Again, remember that while engorgement is obnoxious, it is a good sign! Engorged breasts means that your baby has been latching, and consuming colostrum. Engorgement is a sign that she has, in fact, been getting some.

Engorgement from skipping feedings

While first week engorgement is something to be proud of, engorgement at other times is not a good sign. To keep your milk supply steady and consistent, you need to remove a consistent amount of milk from the breast from day to day, week to week. If you miss a feeding, the milk that normally gets removed stays in the breast. Since the breast doesn’t have a brain, it keeps making milk on the same schedule.

After a while (not long, honestly), there is a back up in the amount of milk in the breast. The breast takes this as a sign that milk is not needed, and commits to making less milk.

Engorgement is the sign to the body that the milk is not needed.
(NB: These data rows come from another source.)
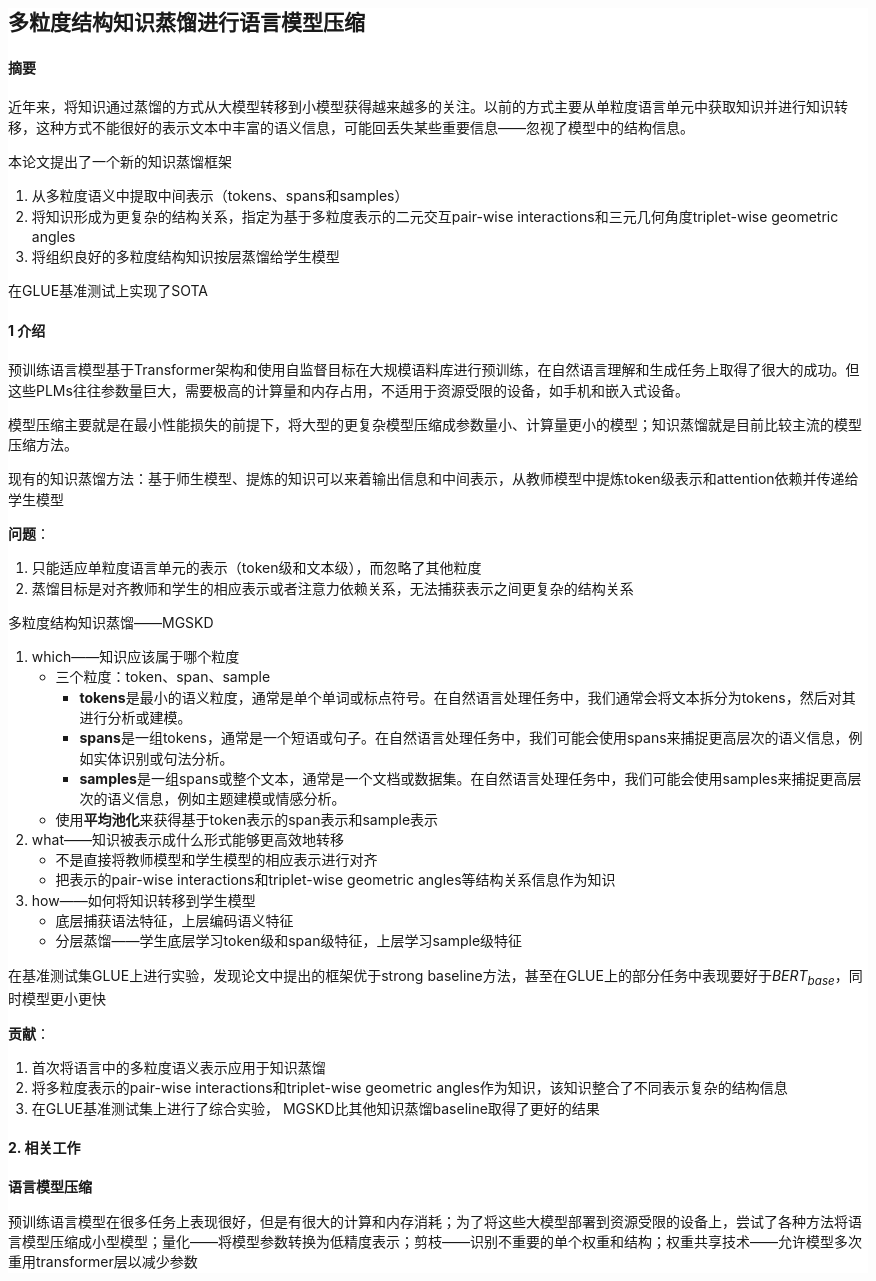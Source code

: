 ## 多粒度结构知识蒸馏进行语言模型压缩

#### 摘要

近年来，将知识通过蒸馏的方式从大模型转移到小模型获得越来越多的关注。以前的方式主要从单粒度语言单元中获取知识并进行知识转移，这种方式不能很好的表示文本中丰富的语义信息，可能回丢失某些重要信息——忽视了模型中的结构信息。

本论文提出了一个新的知识蒸馏框架

1. 从多粒度语义中提取中间表示（tokens、spans和samples）
2. 将知识形成为更复杂的结构关系，指定为基于多粒度表示的二元交互pair-wise interactions和三元几何角度triplet-wise geometric angles
3. 将组织良好的多粒度结构知识按层蒸馏给学生模型

在GLUE基准测试上实现了SOTA

#### 1 介绍

预训练语言模型基于Transformer架构和使用自监督目标在大规模语料库进行预训练，在自然语言理解和生成任务上取得了很大的成功。但这些PLMs往往参数量巨大，需要极高的计算量和内存占用，不适用于资源受限的设备，如手机和嵌入式设备。

模型压缩主要就是在最小性能损失的前提下，将大型的更复杂模型压缩成参数量小、计算量更小的模型；知识蒸馏就是目前比较主流的模型压缩方法。

现有的知识蒸馏方法：基于师生模型、提炼的知识可以来着输出信息和中间表示，从教师模型中提炼token级表示和attention依赖并传递给学生模型

**问题**：

1. 只能适应单粒度语言单元的表示（token级和文本级），而忽略了其他粒度
2. 蒸馏目标是对齐教师和学生的相应表示或者注意力依赖关系，无法捕获表示之间更复杂的结构关系

多粒度结构知识蒸馏——MGSKD

1. which——知识应该属于哪个粒度
   * 三个粒度：token、span、sample
     * **tokens**是最小的语义粒度，通常是单个单词或标点符号。在自然语言处理任务中，我们通常会将文本拆分为tokens，然后对其进行分析或建模。
     * **spans**是一组tokens，通常是一个短语或句子。在自然语言处理任务中，我们可能会使用spans来捕捉更高层次的语义信息，例如实体识别或句法分析。
     * **samples**是一组spans或整个文本，通常是一个文档或数据集。在自然语言处理任务中，我们可能会使用samples来捕捉更高层次的语义信息，例如主题建模或情感分析。
   * 使用**平均池化**来获得基于token表示的span表示和sample表示
2. what——知识被表示成什么形式能够更高效地转移
   * 不是直接将教师模型和学生模型的相应表示进行对齐
   * 把表示的pair-wise interactions和triplet-wise geometric angles等结构关系信息作为知识
3. how——如何将知识转移到学生模型
   * 底层捕获语法特征，上层编码语义特征
   * 分层蒸馏——学生底层学习token级和span级特征，上层学习sample级特征

在基准测试集GLUE上进行实验，发现论文中提出的框架优于strong baseline方法，甚至在GLUE上的部分任务中表现要好于$BERT_{base}$，同时模型更小更快

**贡献**：

1. 首次将语言中的多粒度语义表示应用于知识蒸馏
2. 将多粒度表示的pair-wise interactions和triplet-wise geometric angles作为知识，该知识整合了不同表示复杂的结构信息
3. 在GLUE基准测试集上进行了综合实验， MGSKD比其他知识蒸馏baseline取得了更好的结果

#### 2. 相关工作

**语言模型压缩**

预训练语言模型在很多任务上表现很好，但是有很大的计算和内存消耗；为了将这些大模型部署到资源受限的设备上，尝试了各种方法将语言模型压缩成小型模型；量化——将模型参数转换为低精度表示；剪枝——识别不重要的单个权重和结构；权重共享技术——允许模型多次重用transformer层以减少参数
If you let your breasts become engorged on a regular basis, your milk supply will decrease. If you are working towards weaning, this can be a good thing. But if you are not planning on weaning and actually need to keep up your milk production, you risk harming your milk supply.

To avoid engorgement as your baby gets old, make sure you continue to nurse (or pump) on a regular schedule. If you are away from your baby (and it is okay to be away from your baby you know), remember to pump your breasts thoroughly, even if you aren’t in a situation where you can get that milk to your baby. You just need to keep communicating to your breasts that milk is needed, and they should keep making it.

Can breast engorgement cause chills?

Generally, chills aren’t a symptom of engorgement. However, when engorgement occurs, it can cause the breasts to swell, throb, and even feel warmer than normal. This may cause the rest of the body to feel colder than normal in comparison.

Engorgement can also encourage the development of other breast troubles, such as plugged ducts or even mastitis. If you are suffering from engorgement and you find you are also experiencing chills, take your temperature. If you have a fever (or other flu-like symptoms) you may have a breast infection, and you may want to consider contacting your doctor or the nurse about it. Untreated mastitis can become a fatal infection to a nursing mother.